Do you ever wonder??

Since my Grandfather died last month, it has gotten me thinking. What do we leave behind when we go? What is there besides a house full of stuff that holds meaning to you, but maybe not to the people who are cleaning it out. No one is there to tell them those were your favorite pants, your go-to tie, the pillow you could only fall asleep using.  No one to tell the story about the trinkets, jewelry, gifts.... What is the legacy we leave behind when we go?

I wanted a thumb print necklace of Grandpa's thumbprint. My mother thought I had lost my mind. It was gruesome and odd. But to me, I remember my Grandpa's hands. How they were calloused and rough from years of working as a contractor. He had scars and marks that told a story of an 86 year old man's life. I loved those large, strong hands. Those hands that would help me bring in fish when I was little and fishing on the Mississippi river. Those hands that showed me how to hammer a nail. Those hands that were placed on my shoulders at the coffee shop when he introduced me as his "side kick" to all of his friends. There was love, in my Grandpa's hands. And when I wear that necklace, the memories of a lifetime with him flood me.
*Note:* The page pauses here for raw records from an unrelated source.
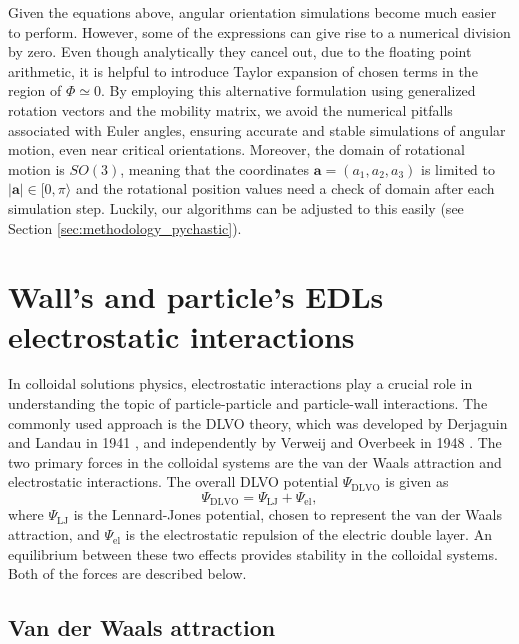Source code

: \documentclass{master_thesis}
\begin{document}
Given the equations above, angular orientation simulations become much easier to perform. However, some of the expressions can give rise to a numerical division by zero. Even though analytically they cancel out, due to the floating point arithmetic, it is helpful to introduce Taylor expansion of chosen terms in the region of $\Phi \simeq 0$. By employing this alternative formulation using generalized rotation vectors and the mobility matrix, we avoid the numerical pitfalls associated with Euler angles, ensuring accurate and stable simulations of angular motion, even near critical orientations. Moreover, the domain of rotational motion is $SO(3)$, meaning that the coordinates $\boldsymbol{a} = (a_1, a_2, a_3)$ is limited to $|\boldsymbol{a}|\in[0,\pi\rangle$ and the rotational position values need a check of domain after each simulation step. Luckily, our algorithms can be adjusted to this easily (see Section \ref{sec:methodology_pychastic}).

\section{Wall's and particle's EDLs electrostatic interactions} \label{sec:electr_theory}

In colloidal solutions physics, electrostatic interactions play a crucial role in understanding the topic of particle-particle and particle-wall interactions. The commonly used approach is the DLVO theory, which was developed by Derjaguin and Landau in 1941 \cite{derjaguin_landau_1941}, and independently by Verweij and Overbeek in 1948 \cite{verwey_overbeek_1948}. The two primary forces in the colloidal systems are the van der Waals attraction and electrostatic interactions. The overall DLVO potential $\Psi_{\textrm{DLVO}}$ is given as
\begin{equation}
    \Psi_{\textrm{DLVO}} = \Psi_{\textrm{LJ}} + \Psi_{\textrm{el}},
\end{equation}
where $\Psi_{\textrm{LJ}}$ is the Lennard-Jones potential, chosen to represent the van der Waals attraction, and $\Psi_{\textrm{el}}$ is the electrostatic repulsion of the electric double layer. An equilibrium between these two effects provides stability in the colloidal systems. Both of the forces are described below.

\subsection{Van der Waals attraction}
\end{document}
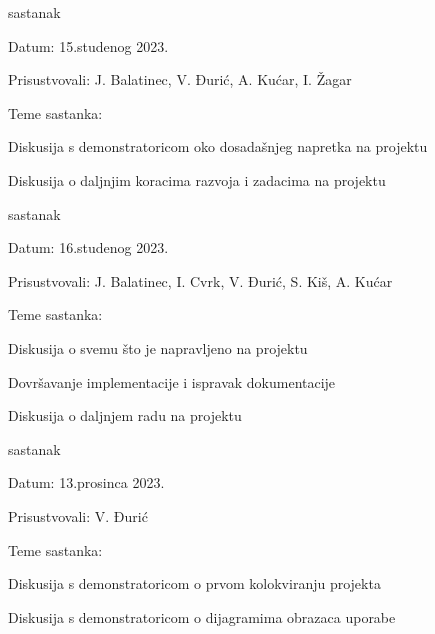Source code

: \begin{packed_enum}
			\item  sastanak
			
			\item[] \begin{packed_item}
				\item Datum: 15.studenog 2023.
				\item Prisustvovali: J. Balatinec, V. Đurić, A. Kućar, I. Žagar
				\item Teme sastanka:
				\begin{packed_item}
					\item  Diskusija s demonstratoricom oko dosadašnjeg napretka na projektu
					\item  Diskusija o daljnjim koracima razvoja i zadacima na projektu
				\end{packed_item}
			\end{packed_item}
			
			\item  sastanak
			
			\item[] \begin{packed_item}
				\item Datum: 16.studenog 2023.
				\item Prisustvovali: J. Balatinec, I. Cvrk, V. Đurić, S. Kiš, A. Kućar
				\item Teme sastanka:
				\begin{packed_item}
					\item  Diskusija o svemu što je napravljeno na projektu
					\item  Dovršavanje implementacije i ispravak dokumentacije
					\item  Diskusija o daljnjem radu na projektu
				\end{packed_item}
			\end{packed_item}
			
			\item  sastanak
			
			\item[] \begin{packed_item}
				\item Datum: 13.prosinca 2023.
				\item Prisustvovali: V. Đurić
				\item Teme sastanka:
				\begin{packed_item}
					\item  Diskusija s demonstratoricom o prvom kolokviranju projekta
					\item  Diskusija s demonstratoricom o dijagramima obrazaca uporabe
				\end{packed_item}
			\end{packed_item}
			
			
		\end{packed_enum}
What will I leave behind? What will people think when they remember my name? Will the influence of anything I have done go further than the walls I live among? Will my kids ever say.."My mom did it this way.." Or "My mom said this..." Will friends see something in them that reminds them of me?

A few weeks ago I was at the gym. While doing my workout with my trainer, I was serious about something and must have had a determined and or grimacing look on my face. Afterwards, my oldest son's music teacher came up. He said to me that he always thought our son looked  like my husband but when I was making that face while lifting, he totally saw Kadin in me. It made my heart smile. To see a piece of me, in my son.

But what if I leave tomorrow. My job here in not finished. Raising these children is not done. True, I have no regrets, but I still have more I want to do. For God to use me to do more. It makes me think. What should I be doing differently? Where should my focus be? Where can I make the largest impact?? And then I remember.....I have four huge blessings in my life. It is within them that I will make the biggest impact. It is in their lives that my legacy will live on.

For just as remembering my Grandpa's hands, my children will remember mine. And my words. And my actions. And if I was there every morning, and tuck them in at night. If I listen to their dreams and fears. If I pick them up when they fall, patch their cuts and scrapes, and hug away their broken hearts. I am there in their smiles, or their frowns. I am there in the words they use to others. When they open doors for their neighbors. When they help complete strangers. When they pray. I am there. And I guess that has to be enough.  To know that in them, I will always live on. And somehow...that is enough.